Голос в пространстве или у микрофона
Рик Альтман прослеживает, как в начале звукового кино в США формировался канон репрезентации звука, определенный борьбой не только двух эстетических программ или индивидуальных стилевых пристрастий, но разных технологий и технических корпораций, стоявших за ними. Одна тенденция, представленная лабораторией телефонной кампании Western Electric, Electrical Research Products, Inc. (ERPI), унаследовавшей лаборатории Белла, отстаивала «аутентичность» звука, соответствующую реализму пространства. Микрофон при этом был прикреплен к камере и передавал меняющуюся атмосферу. Если актер поворачивался или удалялся от камеры, это меняло звучание его голоса и ухудшало понятность реплик, но создавало подлинную звуковую среду, в которой, однако, звукооператоры должны были справляться с нежелательной реверберацией. Позиция микрофона, совпадающая с ракурсом камеры, симулировала восприятие, прикрепленное к одному телу, глазу и уху.

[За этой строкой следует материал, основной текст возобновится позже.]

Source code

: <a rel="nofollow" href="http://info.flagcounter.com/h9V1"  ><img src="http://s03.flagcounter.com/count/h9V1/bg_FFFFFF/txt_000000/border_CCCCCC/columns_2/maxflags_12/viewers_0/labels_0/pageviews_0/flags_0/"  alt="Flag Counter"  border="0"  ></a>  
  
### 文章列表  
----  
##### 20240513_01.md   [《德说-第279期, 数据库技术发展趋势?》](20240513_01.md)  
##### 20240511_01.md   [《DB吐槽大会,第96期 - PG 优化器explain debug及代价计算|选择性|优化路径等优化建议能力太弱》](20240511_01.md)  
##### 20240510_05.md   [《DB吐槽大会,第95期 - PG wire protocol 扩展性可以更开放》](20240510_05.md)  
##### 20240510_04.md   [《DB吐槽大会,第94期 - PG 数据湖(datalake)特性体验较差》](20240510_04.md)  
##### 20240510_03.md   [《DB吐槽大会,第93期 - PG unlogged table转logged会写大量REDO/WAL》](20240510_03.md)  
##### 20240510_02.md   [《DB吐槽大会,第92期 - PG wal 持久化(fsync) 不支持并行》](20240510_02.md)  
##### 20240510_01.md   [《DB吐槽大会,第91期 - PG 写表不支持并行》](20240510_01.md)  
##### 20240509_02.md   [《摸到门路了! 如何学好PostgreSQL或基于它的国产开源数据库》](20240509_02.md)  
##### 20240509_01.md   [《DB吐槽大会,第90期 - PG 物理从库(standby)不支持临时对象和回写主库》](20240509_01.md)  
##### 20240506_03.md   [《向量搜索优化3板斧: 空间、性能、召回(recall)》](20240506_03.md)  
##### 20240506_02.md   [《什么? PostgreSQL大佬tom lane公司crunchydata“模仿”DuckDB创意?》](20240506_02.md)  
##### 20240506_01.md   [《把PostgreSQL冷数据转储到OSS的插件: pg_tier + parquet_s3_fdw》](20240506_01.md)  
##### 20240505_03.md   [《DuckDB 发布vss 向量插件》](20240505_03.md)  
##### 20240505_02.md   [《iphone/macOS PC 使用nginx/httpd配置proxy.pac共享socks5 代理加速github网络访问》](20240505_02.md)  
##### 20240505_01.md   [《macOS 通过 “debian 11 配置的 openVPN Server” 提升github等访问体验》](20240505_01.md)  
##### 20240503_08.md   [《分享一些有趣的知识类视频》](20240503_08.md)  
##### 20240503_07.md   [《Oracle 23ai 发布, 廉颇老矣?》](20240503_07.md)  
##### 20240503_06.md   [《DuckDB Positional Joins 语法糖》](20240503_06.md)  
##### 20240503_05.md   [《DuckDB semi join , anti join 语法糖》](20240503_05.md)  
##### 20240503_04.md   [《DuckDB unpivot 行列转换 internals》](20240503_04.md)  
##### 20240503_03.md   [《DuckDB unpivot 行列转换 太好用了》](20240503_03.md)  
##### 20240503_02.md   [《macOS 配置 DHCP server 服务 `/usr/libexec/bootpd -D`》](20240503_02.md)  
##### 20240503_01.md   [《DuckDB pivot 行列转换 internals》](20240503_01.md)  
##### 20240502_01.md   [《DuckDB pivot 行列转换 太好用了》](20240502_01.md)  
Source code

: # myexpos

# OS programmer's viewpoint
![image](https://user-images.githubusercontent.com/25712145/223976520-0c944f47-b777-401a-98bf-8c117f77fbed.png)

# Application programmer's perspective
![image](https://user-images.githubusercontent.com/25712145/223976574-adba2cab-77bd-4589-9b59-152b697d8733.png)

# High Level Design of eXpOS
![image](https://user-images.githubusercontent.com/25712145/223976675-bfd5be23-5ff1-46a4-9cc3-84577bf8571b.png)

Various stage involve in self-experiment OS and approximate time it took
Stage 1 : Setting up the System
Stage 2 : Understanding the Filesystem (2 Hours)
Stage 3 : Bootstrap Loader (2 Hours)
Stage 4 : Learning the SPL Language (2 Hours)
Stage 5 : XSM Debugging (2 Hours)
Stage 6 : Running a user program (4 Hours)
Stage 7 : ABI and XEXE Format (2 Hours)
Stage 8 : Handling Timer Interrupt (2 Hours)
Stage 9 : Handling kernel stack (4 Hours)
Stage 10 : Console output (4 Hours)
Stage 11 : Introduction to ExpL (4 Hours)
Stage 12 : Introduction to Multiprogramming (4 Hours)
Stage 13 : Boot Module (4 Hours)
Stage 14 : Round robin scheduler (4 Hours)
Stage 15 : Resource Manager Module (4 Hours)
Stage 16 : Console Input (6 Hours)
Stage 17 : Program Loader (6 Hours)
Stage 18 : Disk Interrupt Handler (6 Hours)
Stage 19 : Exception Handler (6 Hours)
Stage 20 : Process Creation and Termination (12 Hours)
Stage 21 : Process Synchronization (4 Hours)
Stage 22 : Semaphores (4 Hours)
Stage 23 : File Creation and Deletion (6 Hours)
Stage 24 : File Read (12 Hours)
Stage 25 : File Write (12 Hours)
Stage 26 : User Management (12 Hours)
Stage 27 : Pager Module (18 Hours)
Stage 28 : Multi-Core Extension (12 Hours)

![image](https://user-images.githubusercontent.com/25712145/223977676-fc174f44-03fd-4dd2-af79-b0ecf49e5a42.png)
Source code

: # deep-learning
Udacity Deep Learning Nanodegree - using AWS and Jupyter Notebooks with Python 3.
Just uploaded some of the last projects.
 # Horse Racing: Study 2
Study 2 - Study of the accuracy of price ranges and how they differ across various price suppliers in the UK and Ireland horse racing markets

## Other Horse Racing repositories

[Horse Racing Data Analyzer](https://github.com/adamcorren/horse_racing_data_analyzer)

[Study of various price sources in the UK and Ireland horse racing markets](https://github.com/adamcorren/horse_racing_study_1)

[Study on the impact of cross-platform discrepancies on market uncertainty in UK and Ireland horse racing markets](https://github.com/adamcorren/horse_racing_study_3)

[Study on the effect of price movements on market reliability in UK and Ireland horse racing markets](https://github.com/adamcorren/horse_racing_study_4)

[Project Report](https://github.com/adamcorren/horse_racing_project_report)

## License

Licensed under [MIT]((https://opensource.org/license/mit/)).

Поначалу Голливуд следовал этой акустической стратегии, но утвердилась другая тенденция, руководствующаяся не созданием звуковой перспективы, а понятностью сказанного, за которой стояли техники, работающие для мощного радио– и киноконцерна RKO. Ее осуществлению способствовало введение подвижного микрофона на штативе, который следовал за актером. Звук лишался пространственных характеристик, и изменение плана – от крупного до общего – не меняло звучания. Убирая звуковой ракурс, голливудские инженеры добились полной отчетливости записанной речи, приятного диапазона звучания и отсутствия реверберации. Эта эстетика, определившаяся опытом слушания телефона, пластинки и радио, моделировала идеального неподвижного слушателя на лучшем сиденье, опыт которого был сформирован слушанием фонографа и радио в комнате и чье восприятие никогда не совпадало с «натуральным»[496]. Искусственный звук воплощал на акустическом уровне эстетику, утвердившуюся на уровне изображения. Кинокамера и микрофон симулировали идеальные медиальные органы чувств. Так в 1930-х годах была создана культура кинослушания прямого звука на крупном плане, которая определяет звук в кино и сегодня. Звукооператору была дана власть преобразовывать, деформировать и манипулировать любое звуковое явление в кино, включая «аутентичный» голос.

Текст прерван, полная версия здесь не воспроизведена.